Crucially, Granite-Docling addresses certain instabilities present in SmolDocling-256M-preview, such as the occasional tendency to get stuck in loops of repeating the same token at a certain spot of a page.

While some imperfections are inevitable from any model, reliable enterprise use at scale requires the confidence that no individual errors will derail the workflow itself. IBM Research mitigated these instabilities for Granite-Docling through extensive dataset filtering and cleaning to remove samples with inconsistent or missing annotations, as well as any samples with irregularities that introduced counterproductive ambiguities.

Central to Granite-Docling’s efficacy is DocTags, a universal markup format developed by IBM Research that captures and describes all page elements—charts, tables, forms, code, equations, footnotes, captions and more—as well as their contextual relation to one another and location within a document layout.

DocTags define a structured vocabulary of unambiguous tags and rules that explicitly separate textual content from document structure, minimizing both confusion and token usage. This enables Granite-Docling to isolate each element, describe its specific location on the page, and then perform OCR within it. It can also concisely describe relationships between different elements, such as proper reading order or hierarchy—for instance, linking a caption to its corresponding figure/table.

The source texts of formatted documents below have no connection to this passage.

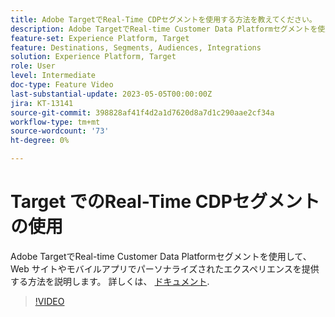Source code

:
 ```yaml
---
title: Adobe TargetでReal-Time CDPセグメントを使用する方法を教えてください。
description: Adobe TargetでReal-time Customer Data Platformセグメントを使用して、Web サイトやモバイルアプリでパーソナライズされたエクスペリエンスを提供する方法を説明します。
feature-set: Experience Platform, Target
feature: Destinations, Segments, Audiences, Integrations
solution: Experience Platform, Target
role: User
level: Intermediate
doc-type: Feature Video
last-substantial-update: 2023-05-05T00:00:00Z
jira: KT-13141
source-git-commit: 398828af41f4d2a1d7620d8a7d1c290aae2cf34a
workflow-type: tm+mt
source-wordcount: '73'
ht-degree: 0%

---
```



# Target でのReal-Time CDPセグメントの使用

Adobe TargetでReal-time Customer Data Platformセグメントを使用して、Web サイトやモバイルアプリでパーソナライズされたエクスペリエンスを提供する方法を説明します。 詳しくは、 [ドキュメント](https://experienceleague.adobe.com/docs/target/using/integrate/integrating-with-rtcdp.html).

>[!VIDEO](https://video.tv.adobe.com/v/3419149/?learn=on)
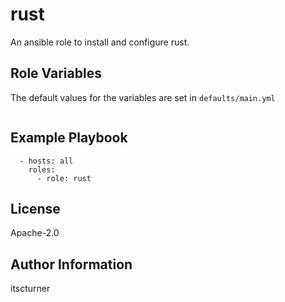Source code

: rust
====

An ansible role to install and configure rust.

Role Variables
--------------
The default values for the variables are set in `defaults/main.yml`
```

```

Example Playbook
----------------
```
  - hosts: all
    roles:
      - role: rust
```

License
-------

Apache-2.0

Author Information
------------------

itscturner
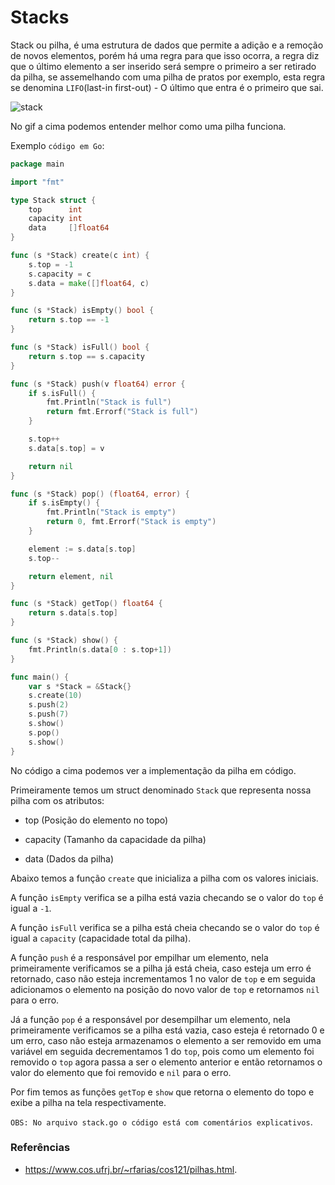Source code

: # Stacks

Stack ou pilha, é uma estrutura de dados que permite a adição e a remoção de novos elementos, porém há uma regra para que isso ocorra, a regra diz que o último elemento a ser inserido será sempre o  primeiro a ser retirado da pilha, se assemelhando com uma pilha de pratos por exemplo, esta regra se denomina `LIFO`(last-in first-out) - O último que entra é o primeiro que sai.

![stack](https://user-images.githubusercontent.com/48635609/102821122-4757a580-43b5-11eb-8e79-63c915d24378.gif)

No gif a cima podemos entender melhor como uma pilha funciona.

Exemplo `código em Go`:

```Go
package main

import "fmt"

type Stack struct {
	top      int
	capacity int
	data     []float64
}

func (s *Stack) create(c int) {
	s.top = -1
	s.capacity = c
	s.data = make([]float64, c)
}

func (s *Stack) isEmpty() bool {
	return s.top == -1
}

func (s *Stack) isFull() bool {
	return s.top == s.capacity
}

func (s *Stack) push(v float64) error {
	if s.isFull() {
		fmt.Println("Stack is full")
		return fmt.Errorf("Stack is full")
	}

	s.top++
	s.data[s.top] = v

	return nil
}

func (s *Stack) pop() (float64, error) {
	if s.isEmpty() {
		fmt.Println("Stack is empty")
		return 0, fmt.Errorf("Stack is empty")
	}

	element := s.data[s.top]
	s.top--

	return element, nil
}

func (s *Stack) getTop() float64 {
	return s.data[s.top]
}

func (s *Stack) show() {
	fmt.Println(s.data[0 : s.top+1])
}

func main() {
	var s *Stack = &Stack{}
	s.create(10)
	s.push(2)
	s.push(7)
	s.show()
	s.pop()
	s.show()
}
```

No código a cima podemos ver a implementação da pilha em código.

Primeiramente temos um struct denominado `Stack` que representa nossa pilha com os atributos:

- top (Posição do elemento no topo)

- capacity (Tamanho da capacidade da pilha)

- data (Dados da pilha)

Abaixo temos a função `create` que inicializa a pilha com os valores iniciais.

A função `isEmpty` verifica se a pilha está vazia checando se o valor do `top` é igual a `-1`.

A função `isFull` verifica se a pilha está cheia checando se o valor do `top` é igual a `capacity` (capacidade total da pilha).

A função `push` é a responsável por empilhar um elemento, nela primeiramente verificamos se a pilha já está cheia, caso esteja um erro é retornado, caso não esteja incrementamos 1 no valor de `top` e em seguida adicionamos o elemento na posição do novo valor de `top` e retornamos `nil` para o erro.

Já a função `pop` é a responsável por desempilhar um elemento, nela primeiramente verificamos se a pilha está vazia, caso esteja é retornado 0 e um erro, caso não esteja armazenamos o elemento a ser removido em uma variável em seguida decrementamos 1 do `top`, pois como um elemento foi removido o `top` agora passa a ser o elemento anterior e então retornamos o valor do elemento que foi removido e `nil` para o erro.

Por fim temos as funções `getTop` e `show` que retorna o elemento do topo e exibe a pilha na tela respectivamente.

`OBS: No arquivo stack.go o código está com comentários explicativos`.

### Referências

- https://www.cos.ufrj.br/~rfarias/cos121/pilhas.html.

DocTags is optimized for LLM readability. After Granite-Docling has output the original document(s) in DocTags, it can be easily converted directly into Markdown, JSON, or HTML (or fed into a Docling library pipeline), streamlining the process of converting proprietary documents into high-quality datasets for fine-tuning other LLMs or enhancing LLM responses through retrieval augmented generation (RAG).

SmolDocling-256-preview was trained on an English-language corpus, but it can reasonably handle documents authored in any language that uses standard Latin characters. After all, the model only needs to be able to parse and transcribe the document’s text—not (necessarily) understand it. But this obviously omits languages that don’t use Latin script, which limits SmolDocling’s utility in many parts of the world.

IBM’s intent is to make Granite-Docling as universally helpful as possible. To that end, Granite-Docling offers experimental multilingual capabilities across additional target languages that include Arabic, Chinese, and Japanese, with the goal of extending Granite-Docling to more of the world’s most widely used alphabets.

The development of both Granite-Docling and the Docling library have been, and will continue to be, guided by feedback from the vibrant Docling community. As with its SmolDocling predecessor, IBM Research’s goal in releasing the new Granite-Docling model is to gather community feedback that can guide the continuous refinement and expansion of Docling capabilities for future releases.

Granite-Docling-258M is now available through a standard Apache 2.0 license on Hugging Face.